[RECORDS — start]

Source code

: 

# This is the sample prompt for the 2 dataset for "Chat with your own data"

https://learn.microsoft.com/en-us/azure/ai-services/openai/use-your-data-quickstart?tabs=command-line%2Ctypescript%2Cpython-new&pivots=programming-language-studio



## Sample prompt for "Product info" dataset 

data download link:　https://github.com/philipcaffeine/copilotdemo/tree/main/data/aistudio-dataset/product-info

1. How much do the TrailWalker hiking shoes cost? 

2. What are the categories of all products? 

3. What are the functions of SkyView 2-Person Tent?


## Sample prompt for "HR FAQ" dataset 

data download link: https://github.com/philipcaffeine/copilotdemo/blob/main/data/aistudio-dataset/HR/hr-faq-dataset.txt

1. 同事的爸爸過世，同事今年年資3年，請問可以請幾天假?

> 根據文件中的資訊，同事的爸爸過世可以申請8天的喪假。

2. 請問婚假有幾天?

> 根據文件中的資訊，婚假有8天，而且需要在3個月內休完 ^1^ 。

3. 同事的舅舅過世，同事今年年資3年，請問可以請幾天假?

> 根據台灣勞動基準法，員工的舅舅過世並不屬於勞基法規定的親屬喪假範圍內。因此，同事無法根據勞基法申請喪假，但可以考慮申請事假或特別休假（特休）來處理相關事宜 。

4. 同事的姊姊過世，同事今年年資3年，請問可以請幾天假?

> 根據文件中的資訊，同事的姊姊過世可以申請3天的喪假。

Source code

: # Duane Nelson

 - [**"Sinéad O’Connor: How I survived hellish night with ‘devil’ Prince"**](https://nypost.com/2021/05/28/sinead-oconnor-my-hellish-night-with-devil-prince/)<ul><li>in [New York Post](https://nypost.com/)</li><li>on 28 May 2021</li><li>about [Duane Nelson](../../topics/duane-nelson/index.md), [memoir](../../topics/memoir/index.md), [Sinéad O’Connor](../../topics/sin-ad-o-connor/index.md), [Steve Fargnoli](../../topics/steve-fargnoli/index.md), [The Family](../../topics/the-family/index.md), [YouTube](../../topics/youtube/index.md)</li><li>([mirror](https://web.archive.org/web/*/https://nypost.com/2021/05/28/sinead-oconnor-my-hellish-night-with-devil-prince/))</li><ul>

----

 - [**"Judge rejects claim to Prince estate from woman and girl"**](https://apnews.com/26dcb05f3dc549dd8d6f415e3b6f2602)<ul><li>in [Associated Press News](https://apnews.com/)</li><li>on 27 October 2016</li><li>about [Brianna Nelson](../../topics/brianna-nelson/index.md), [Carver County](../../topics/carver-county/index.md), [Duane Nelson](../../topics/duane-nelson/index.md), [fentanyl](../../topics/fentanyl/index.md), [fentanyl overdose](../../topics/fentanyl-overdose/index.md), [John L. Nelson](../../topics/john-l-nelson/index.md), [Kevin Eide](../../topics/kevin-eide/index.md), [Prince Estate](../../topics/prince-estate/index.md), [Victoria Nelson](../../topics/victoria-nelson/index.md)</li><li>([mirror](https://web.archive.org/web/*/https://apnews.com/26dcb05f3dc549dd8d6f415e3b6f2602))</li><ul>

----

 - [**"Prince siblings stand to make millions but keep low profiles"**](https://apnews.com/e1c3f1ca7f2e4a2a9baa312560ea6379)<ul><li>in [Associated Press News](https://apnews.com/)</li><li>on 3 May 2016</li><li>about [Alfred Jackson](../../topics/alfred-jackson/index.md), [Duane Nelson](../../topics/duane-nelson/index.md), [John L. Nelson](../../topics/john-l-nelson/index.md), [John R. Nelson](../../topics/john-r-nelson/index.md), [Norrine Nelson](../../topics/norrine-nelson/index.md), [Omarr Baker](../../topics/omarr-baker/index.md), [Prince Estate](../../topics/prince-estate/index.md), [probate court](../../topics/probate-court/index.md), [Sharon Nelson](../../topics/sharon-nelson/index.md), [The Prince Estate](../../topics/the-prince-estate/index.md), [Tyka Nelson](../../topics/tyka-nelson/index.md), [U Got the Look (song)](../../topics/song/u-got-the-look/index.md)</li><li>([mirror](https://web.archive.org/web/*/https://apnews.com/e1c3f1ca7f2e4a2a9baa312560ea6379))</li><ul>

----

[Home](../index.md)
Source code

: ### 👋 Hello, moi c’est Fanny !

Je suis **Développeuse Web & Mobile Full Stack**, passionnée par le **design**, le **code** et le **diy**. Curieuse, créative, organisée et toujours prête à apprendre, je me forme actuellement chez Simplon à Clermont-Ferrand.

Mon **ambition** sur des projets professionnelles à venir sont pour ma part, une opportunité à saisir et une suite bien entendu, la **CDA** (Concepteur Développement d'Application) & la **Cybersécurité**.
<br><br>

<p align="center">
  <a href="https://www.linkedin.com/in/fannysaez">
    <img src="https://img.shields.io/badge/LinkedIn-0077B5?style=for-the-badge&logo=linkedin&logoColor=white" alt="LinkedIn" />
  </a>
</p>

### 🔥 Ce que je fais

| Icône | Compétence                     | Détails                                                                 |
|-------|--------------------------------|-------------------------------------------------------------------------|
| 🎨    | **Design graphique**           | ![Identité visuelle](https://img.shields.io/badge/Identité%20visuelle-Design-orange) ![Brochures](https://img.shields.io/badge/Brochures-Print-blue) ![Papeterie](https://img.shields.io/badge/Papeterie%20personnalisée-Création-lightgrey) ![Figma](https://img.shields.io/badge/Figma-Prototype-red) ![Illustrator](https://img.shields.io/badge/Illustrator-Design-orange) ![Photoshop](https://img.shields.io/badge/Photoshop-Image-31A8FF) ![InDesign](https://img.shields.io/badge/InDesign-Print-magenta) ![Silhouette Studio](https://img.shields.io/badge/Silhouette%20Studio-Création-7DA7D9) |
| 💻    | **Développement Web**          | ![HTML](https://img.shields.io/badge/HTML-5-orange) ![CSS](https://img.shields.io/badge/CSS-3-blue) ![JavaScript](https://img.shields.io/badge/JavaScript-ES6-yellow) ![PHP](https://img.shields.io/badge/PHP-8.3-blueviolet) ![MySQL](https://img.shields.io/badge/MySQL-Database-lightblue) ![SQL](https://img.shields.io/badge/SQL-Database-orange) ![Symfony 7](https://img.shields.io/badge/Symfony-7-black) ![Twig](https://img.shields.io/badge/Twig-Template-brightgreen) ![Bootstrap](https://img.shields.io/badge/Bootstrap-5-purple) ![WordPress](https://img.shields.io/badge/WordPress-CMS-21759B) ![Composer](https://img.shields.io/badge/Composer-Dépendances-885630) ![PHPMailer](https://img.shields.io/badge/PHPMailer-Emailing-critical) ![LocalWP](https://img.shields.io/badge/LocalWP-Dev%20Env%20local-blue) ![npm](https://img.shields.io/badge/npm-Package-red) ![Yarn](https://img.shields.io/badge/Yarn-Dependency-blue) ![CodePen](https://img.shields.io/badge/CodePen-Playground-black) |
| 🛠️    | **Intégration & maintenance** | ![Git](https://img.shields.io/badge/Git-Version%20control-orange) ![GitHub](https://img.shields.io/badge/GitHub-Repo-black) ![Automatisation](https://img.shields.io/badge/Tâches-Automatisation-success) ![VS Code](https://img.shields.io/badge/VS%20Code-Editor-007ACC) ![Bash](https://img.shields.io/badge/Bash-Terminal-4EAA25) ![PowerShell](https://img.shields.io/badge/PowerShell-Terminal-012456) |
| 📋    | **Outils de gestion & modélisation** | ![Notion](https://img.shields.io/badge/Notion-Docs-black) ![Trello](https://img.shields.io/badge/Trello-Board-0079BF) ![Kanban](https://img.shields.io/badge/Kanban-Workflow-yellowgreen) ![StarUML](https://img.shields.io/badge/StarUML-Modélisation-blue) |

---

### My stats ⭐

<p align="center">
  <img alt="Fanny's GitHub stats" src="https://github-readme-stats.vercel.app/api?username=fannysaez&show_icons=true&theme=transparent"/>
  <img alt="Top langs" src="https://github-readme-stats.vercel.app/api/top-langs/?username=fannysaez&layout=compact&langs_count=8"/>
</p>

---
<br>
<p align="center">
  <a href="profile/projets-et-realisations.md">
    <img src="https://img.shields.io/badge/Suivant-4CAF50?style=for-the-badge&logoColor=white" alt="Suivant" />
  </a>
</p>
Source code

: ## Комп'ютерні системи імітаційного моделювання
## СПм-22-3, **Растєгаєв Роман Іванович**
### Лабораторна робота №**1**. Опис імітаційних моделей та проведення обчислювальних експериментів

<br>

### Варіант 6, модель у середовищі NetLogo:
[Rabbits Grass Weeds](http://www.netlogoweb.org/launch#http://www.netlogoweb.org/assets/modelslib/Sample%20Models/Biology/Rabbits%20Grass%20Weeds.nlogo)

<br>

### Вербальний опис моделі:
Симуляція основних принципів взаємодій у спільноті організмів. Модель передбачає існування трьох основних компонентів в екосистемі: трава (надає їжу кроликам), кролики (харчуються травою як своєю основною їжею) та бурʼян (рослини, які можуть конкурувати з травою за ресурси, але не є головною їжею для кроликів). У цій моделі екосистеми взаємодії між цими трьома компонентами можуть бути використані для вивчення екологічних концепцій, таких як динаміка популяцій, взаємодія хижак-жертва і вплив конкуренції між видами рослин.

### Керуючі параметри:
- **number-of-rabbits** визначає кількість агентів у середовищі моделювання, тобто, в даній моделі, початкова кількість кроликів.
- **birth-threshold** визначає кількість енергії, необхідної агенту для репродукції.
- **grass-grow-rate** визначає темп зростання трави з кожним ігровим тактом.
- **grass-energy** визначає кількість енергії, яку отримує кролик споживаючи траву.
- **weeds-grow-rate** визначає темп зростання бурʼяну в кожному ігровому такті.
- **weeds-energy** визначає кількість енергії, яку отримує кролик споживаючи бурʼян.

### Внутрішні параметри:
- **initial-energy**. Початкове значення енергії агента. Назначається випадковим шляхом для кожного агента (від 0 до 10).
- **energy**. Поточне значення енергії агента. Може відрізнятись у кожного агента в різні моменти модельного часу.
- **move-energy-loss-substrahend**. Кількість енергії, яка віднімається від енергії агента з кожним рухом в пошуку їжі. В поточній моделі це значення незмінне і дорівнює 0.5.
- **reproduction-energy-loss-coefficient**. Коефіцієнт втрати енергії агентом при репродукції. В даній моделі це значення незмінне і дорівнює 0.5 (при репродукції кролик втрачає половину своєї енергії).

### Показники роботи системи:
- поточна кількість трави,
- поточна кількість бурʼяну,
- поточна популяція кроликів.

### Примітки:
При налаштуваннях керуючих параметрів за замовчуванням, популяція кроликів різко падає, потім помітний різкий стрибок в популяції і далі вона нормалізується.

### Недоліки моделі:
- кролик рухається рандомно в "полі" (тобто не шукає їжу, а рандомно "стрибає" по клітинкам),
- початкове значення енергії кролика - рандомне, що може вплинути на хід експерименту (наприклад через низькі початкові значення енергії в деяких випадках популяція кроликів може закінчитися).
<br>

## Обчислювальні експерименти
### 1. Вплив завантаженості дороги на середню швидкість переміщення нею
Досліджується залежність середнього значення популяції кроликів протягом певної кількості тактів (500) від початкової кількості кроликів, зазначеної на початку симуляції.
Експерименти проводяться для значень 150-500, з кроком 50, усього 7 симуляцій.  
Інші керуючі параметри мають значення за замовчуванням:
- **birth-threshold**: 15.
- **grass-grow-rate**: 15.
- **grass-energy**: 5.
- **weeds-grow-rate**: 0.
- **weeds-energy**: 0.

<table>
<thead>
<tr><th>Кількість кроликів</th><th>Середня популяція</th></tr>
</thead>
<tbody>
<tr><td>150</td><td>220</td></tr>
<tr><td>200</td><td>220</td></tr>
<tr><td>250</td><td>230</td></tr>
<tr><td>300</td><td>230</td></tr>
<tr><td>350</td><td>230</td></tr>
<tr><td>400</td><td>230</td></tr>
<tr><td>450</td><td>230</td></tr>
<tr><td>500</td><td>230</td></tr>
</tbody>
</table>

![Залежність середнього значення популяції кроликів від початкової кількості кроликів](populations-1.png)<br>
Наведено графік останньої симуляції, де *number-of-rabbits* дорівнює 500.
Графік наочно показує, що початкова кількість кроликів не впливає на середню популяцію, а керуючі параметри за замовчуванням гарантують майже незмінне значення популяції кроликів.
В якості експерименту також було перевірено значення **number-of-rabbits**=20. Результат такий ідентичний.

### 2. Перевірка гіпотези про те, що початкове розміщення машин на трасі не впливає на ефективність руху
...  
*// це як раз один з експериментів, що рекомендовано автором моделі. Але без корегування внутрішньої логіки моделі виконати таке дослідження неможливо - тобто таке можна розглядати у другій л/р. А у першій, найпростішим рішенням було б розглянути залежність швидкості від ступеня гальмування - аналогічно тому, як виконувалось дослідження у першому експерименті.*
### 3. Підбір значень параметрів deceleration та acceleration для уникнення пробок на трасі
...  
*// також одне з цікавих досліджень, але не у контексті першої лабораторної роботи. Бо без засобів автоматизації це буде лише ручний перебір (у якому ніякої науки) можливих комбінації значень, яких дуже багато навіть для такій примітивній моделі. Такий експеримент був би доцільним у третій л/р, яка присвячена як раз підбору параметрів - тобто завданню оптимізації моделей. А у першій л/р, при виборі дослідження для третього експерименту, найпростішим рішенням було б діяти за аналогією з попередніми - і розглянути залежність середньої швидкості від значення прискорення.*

[RECORDS — finish]

* WHAT THE TASK ASKS: Which lines hold the word "username"? Return all of them from the records above.

* TASK ANSWER:
  <img alt="Fanny's GitHub stats" src="https://github-readme-stats.vercel.app/api?username=fannysaez&show_icons=true&theme=transparent"/>
  <img alt="Top langs" src="https://github-readme-stats.vercel.app/api/top-langs/?username=fannysaez&layout=compact&langs_count=8"/>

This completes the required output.